Attention Mechanism

Sources:

  1. Transformer from scratch
  2. Attention Is All You Need 2017 paper

Notation

Symbol Type Explanation
\(x_i \in \mathbb{R}^{C}\) Input vector Vector at position \(i\) in the input sequence
\(z_j \in \mathbb{R}^{C}\) Context vector Vector at position \(j\) in the context sequence
\(y_i \in \mathbb{R}^{C}\) Output vector Vector at position \(i\) in the output sequence
\(T \in \mathbb{N}\) Sequence length Length of the input and output sequences
\(S \in \mathbb{N}\) Sequence length Length of the context sequence
\(C \in \mathbb{N}\) Vector dimension Dimension of all vectors
\(q_i \in \mathbb{R}^{C}\) Query vector Query derived from input vector \(x_i\)
\(k_j \in \mathbb{R}^{C}\) Key vector Key derived from context vector \(z_j\)
\(v_j \in \mathbb{R}^{C}\) Value vector Value derived from context vector \(z_j\)
\(w_{ij} \in \mathbb{R}\) Attention weight Normalized weight indicating influence of \(v_j\) on \(y_i\)
\(w_{ij}' \in \mathbb{R}\) Attention score Unnormalized attention score between \(q_i\) and \(k_j\)
\(W \in \mathbb{R}^{T \times S}\) Attention matrix Matrix of all attention weights
\(Q \in \mathbb{R}^{T \times C}\) Query matrix Matrix of all query vectors (rows are \(q_i^{\top}\))
\(K \in \mathbb{R}^{S \times C}\) Key matrix Matrix of all key vectors (rows are \(k_j^{\top}\))
\(V \in \mathbb{R}^{S \times C}\) Value matrix Matrix of all value vectors (rows are \(v_j^{\top}\))
\(Y \in \mathbb{R}^{T \times C}\) Output matrix Matrix of all output vectors (rows are \(y_i^{\top}\))
\(W_q \in \mathbb{R}^{C \times C}\) Projection matrix Weight matrix for generating queries from input
\(W_k \in \mathbb{R}^{C \times C}\) Projection matrix Weight matrix for generating keys from context
\(W_v \in \mathbb{R}^{C \times C}\) Projection matrix Weight matrix for generating values from context
\(\text{softmax}\) Function Softmax normalization function
\(\exp\) Function Exponential function used in softmax calculation
\(-\infty\) Special value Used to mask future elements in causality mask

Attention

Attention is a sequence-to-sequence operation that allows a sequence \({x_1, x_2, \dots, x_T}\) to attend to another sequence \({z_1, z_2, \dots, z_S}\) to produce an output sequence \({y_1, y_2, \dots, y_T}\).
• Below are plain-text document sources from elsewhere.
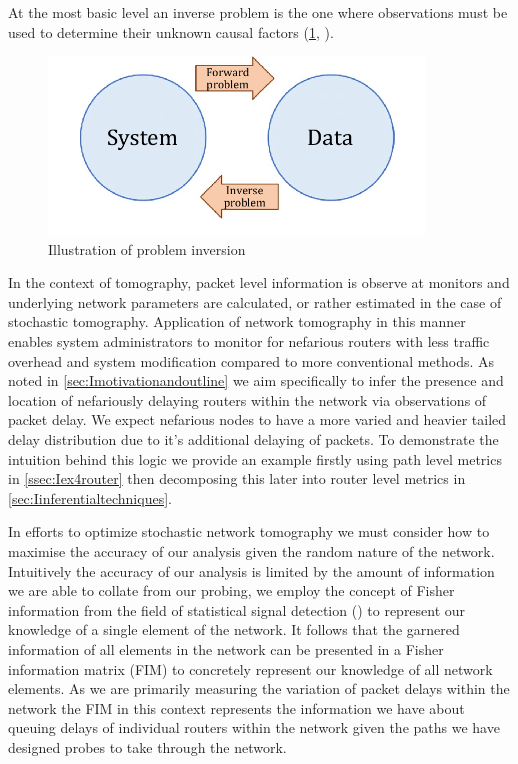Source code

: At the most basic level an inverse problem is the one where observations must be used to determine their unknown causal factors (\cref{fig:probleminv}, \cite{sadri_effect_2019}).
\begin{figure}[H]
    \centering
    \includegraphics[width=10cm]{figs/intro/inverse_problems.png}
    \caption[Illustration of problem inversion]{Illustration of problem inversion \cite{sadri_effect_2019}}
    \label{fig:probleminv}
\end{figure}
In the context of tomography, packet level information is observe at monitors and underlying network parameters are calculated, or rather estimated in the case of stochastic tomography. Application of network tomography in this manner enables system administrators to monitor for nefarious routers with less traffic overhead and system modification compared to more conventional methods. As noted in \cref{sec:Imotivationandoutline} we aim specifically to infer the presence and location of nefariously delaying routers within the network via observations of packet delay. We expect nefarious nodes to have a more varied and heavier tailed delay distribution due to it's additional delaying of packets. To demonstrate the intuition behind this logic we provide an example firstly using path level metrics in \cref{ssec:Iex4router} then decomposing this later into router level metrics in \cref{sec:Iinferentialtechniques}.\par
In efforts to optimize stochastic network tomography we must consider how to maximise the accuracy of our analysis given the random nature of the network. Intuitively the accuracy of our analysis is limited by the amount of information we are able to collate from our probing, we employ the concept of Fisher information from the field of statistical signal detection (\cite{poor_introduction_1994}) to represent our knowledge of a single element of the network. It follows that the garnered information of all elements in the network can be presented in a Fisher information matrix (FIM) to concretely represent our knowledge of all network elements. As we are primarily measuring the variation of packet delays within the network the FIM in this context represents the information we have about queuing delays of individual routers within the network given the paths we have designed probes to take through the network.\par
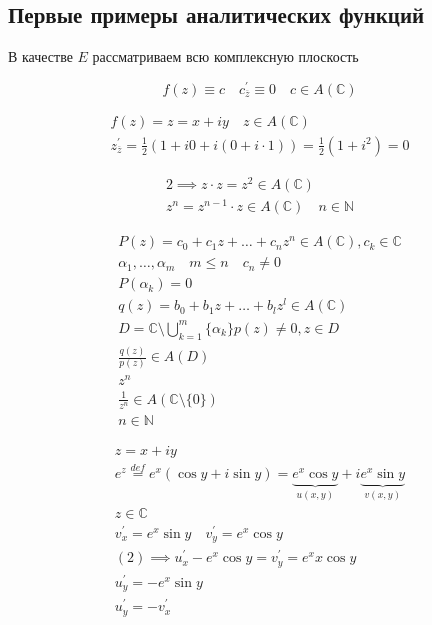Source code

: \documentclass[main]{subfiles}
\begin{document}
\subsection*{Первые примеры аналитических функций}
В качестве $E$ рассматриваем всю комплексную плоскость
\begin{example}
    \[ f(z) \equiv c \quad c^\prime_{\overline{z}} \equiv 0 \quad c \in A(\mathbb{C}) \]
\end{example}
\begin{example}
    \begin{gather*}
        f(z) = z = x +iy \quad z \in A(\mathbb{C}) \\
        z^\prime_{\overline{z}} = \frac{1}{2} (1 + i0 + i(0 + i \cdot 1)) = \frac{1}{2}(1+ i^2) = 0
    \end{gather*}
\end{example}
\begin{example}
    \begin{gather*}
        2 \implies z \cdot z = z^2 \in A(\mathbb{C}) \\
        z^n = z^{n-1} \cdot z \in A(\mathbb{C}) \quad n \in \mathbb{N} 
    \end{gather*}
\end{example}
\begin{example}
    \begin{gather*}
        P(z) = c_0 + c_1z + \ldots + c_nz^n \in A(\mathbb{C}), c_k \in \mathbb{C} \\
        \alpha_1, \ldots, \alpha_m \quad m \leq n \quad c_n \ne 0 \\
        P(\alpha_k) = 0 \\
        q(z) = b_0 + b_1z + \ldots + b_lz^l \in A(\mathbb{C}) \\
        D = \mathbb{C} \setminus \bigcup^m_{k=1} \{ \alpha_k \}
        p(z) \ne 0, z \in D \\
        \frac{q(z)}{p(z)} \in A(D) \\
        z^n \\
        \frac{1}{z^n} \in A (\mathbb{C} \setminus \{ 0 \}) \\
        n \in \mathbb{N}
    \end{gather*}
\end{example}
\begin{example}
    \begin{gather*}
        z = x + iy\\
        e^z \stackrel{def}{=} e^x(\cos y + i \sin y) = \underbrace{e^x \cos y}_{u(x,y)} + i \underbrace{e^x \sin y}_{v(x,y)} \tag{2} \\
        z \in \mathbb{C} \\
        v^\prime_x = e^x \sin y \quad v^\prime_y = e^x \cos y \\
        (2) \implies  u^\prime_x - e^x \cos y = v^\prime_y = e^xx \cos y \\
        u^\prime_y = -e^x \sin y \\
        u^\prime_y = -v^\prime_x
    \end{gather*}
\end{example}
\end{document}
The core idea is that each output \(y_i\) is computed by "looking at" all elements in the sequence \({z_1, z_2, \dots, z_S}\) and forming a weighted combination based on how relevant each \(z_j\) is to \(x_i\).

To implement this, we represent each element \(x_i\) as a query \(q_i\) and the so-called context sequence \(\{z_j\}_{j=1}^S\) as key-value pairs \(\{(k_j, v_j)\}_{j=1}^S\):

  • Query \(q_i\): derived from \(x_i\), represents "what we're looking for"
  • Key \(k_j\): derived from \(z_j\), represents "what this context element offers"
  • Value \(v_j\): derived from \(z_j\), represents "the actual content to retrieve"

The key-value pairs \({(k_j, v_j)}\) are simply a representation of the original context sequence \({z_j}\).

To compute the output vector \(y_{\textcolor{red}{i}}\), attention forms a linear combination of the value vectors: \[ \begin{equation} \label{eq1} y_{\textcolor{red}{i}} = \sum_{\textcolor{green}{j}}^S w_{\textcolor{red}{i}\textcolor{green}{j}} v_{\textcolor{green}{j}}, \end{equation} \] where \(\textcolor{green}{j}\) indexes the key-value sequence of length \(S\), and the weights \(w_{\textcolor{red}{i}\textcolor{green}{j}}\) sum to one over all \(\textcolor{green}{j}\).

These weights, also called attention weights, are derived from 2 steps:

  1. First, compute the dot product of the query vector \(q_{\textcolor{red}{i}}\) and key vectors \(k_{\textcolor{green}{j}}\): \[ \begin{equation} \label{eq2} w_{\textcolor{red}{i}\textcolor{green}{j}}' = k_{\textcolor{green}{j}}^{\top} q_{\textcolor{red}{i}}. \end{equation} \]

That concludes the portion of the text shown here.